▶ [RECORDED DATA]

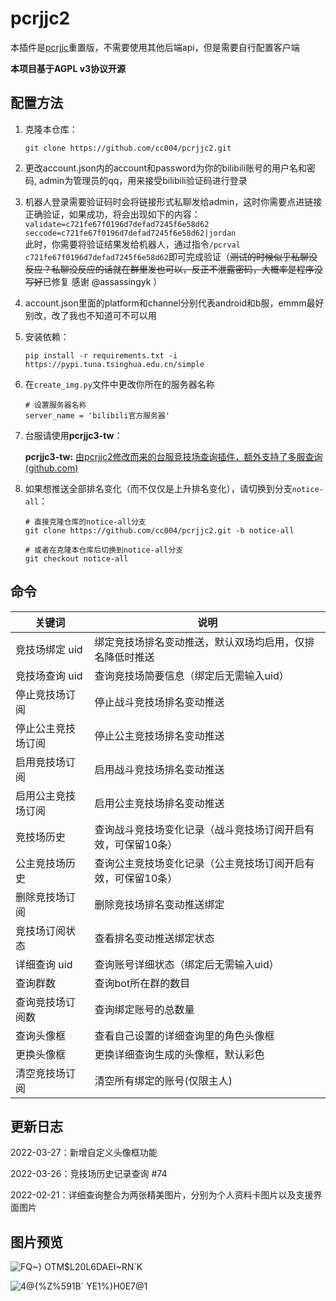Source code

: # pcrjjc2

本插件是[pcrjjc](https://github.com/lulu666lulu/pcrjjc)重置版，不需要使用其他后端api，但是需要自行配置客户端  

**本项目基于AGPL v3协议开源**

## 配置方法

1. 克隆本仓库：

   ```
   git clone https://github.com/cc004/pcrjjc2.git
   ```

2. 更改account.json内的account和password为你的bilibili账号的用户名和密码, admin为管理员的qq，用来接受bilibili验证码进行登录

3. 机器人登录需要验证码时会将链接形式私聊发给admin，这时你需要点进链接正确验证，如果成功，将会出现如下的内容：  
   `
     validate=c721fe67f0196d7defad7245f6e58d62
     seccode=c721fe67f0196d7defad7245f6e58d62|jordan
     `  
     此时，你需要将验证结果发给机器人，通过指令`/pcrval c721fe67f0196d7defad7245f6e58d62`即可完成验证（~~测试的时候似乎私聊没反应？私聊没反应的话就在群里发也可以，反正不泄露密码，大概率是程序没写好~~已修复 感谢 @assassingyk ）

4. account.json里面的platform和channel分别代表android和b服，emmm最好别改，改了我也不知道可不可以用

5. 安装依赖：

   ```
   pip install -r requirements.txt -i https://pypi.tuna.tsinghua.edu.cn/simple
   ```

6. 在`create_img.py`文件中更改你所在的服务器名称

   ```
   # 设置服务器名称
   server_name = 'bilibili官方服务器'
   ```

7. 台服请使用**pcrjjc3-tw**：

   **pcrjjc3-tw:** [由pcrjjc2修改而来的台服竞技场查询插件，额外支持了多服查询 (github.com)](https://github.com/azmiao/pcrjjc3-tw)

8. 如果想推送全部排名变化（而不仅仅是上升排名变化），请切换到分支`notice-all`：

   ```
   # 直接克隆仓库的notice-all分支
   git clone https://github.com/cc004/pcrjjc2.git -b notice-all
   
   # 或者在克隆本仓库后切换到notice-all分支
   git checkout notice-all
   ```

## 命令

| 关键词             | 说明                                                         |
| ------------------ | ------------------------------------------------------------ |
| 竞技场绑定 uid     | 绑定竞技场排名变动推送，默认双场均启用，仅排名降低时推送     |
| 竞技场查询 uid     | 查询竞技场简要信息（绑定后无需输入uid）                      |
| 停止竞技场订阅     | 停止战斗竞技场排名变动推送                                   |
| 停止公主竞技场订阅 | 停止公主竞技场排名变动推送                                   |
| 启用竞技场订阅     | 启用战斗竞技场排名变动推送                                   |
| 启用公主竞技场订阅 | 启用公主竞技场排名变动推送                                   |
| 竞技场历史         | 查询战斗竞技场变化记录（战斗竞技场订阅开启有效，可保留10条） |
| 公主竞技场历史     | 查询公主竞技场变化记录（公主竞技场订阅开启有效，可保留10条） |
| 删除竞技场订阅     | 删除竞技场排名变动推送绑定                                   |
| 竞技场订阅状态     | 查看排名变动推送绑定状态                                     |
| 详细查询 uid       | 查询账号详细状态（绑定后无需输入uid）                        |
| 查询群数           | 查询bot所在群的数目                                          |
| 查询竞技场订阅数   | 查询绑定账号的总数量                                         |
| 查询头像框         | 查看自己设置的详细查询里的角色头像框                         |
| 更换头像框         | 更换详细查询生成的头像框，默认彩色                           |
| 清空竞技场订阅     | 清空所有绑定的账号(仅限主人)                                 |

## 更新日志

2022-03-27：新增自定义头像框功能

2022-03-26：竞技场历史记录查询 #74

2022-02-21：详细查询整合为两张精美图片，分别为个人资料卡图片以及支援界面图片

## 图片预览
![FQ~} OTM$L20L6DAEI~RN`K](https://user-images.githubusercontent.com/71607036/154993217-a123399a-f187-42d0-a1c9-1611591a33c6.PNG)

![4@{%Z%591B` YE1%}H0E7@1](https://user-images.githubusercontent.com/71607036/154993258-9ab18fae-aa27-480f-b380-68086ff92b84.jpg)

▶ [ASSIGNMENT] Every line above carrying the word "clone" needs to be shown.

▶ [RESPONSE BELOW]
   git clone https://github.com/cc004/pcrjjc2.git
   git clone https://github.com/cc004/pcrjjc2.git -b notice-all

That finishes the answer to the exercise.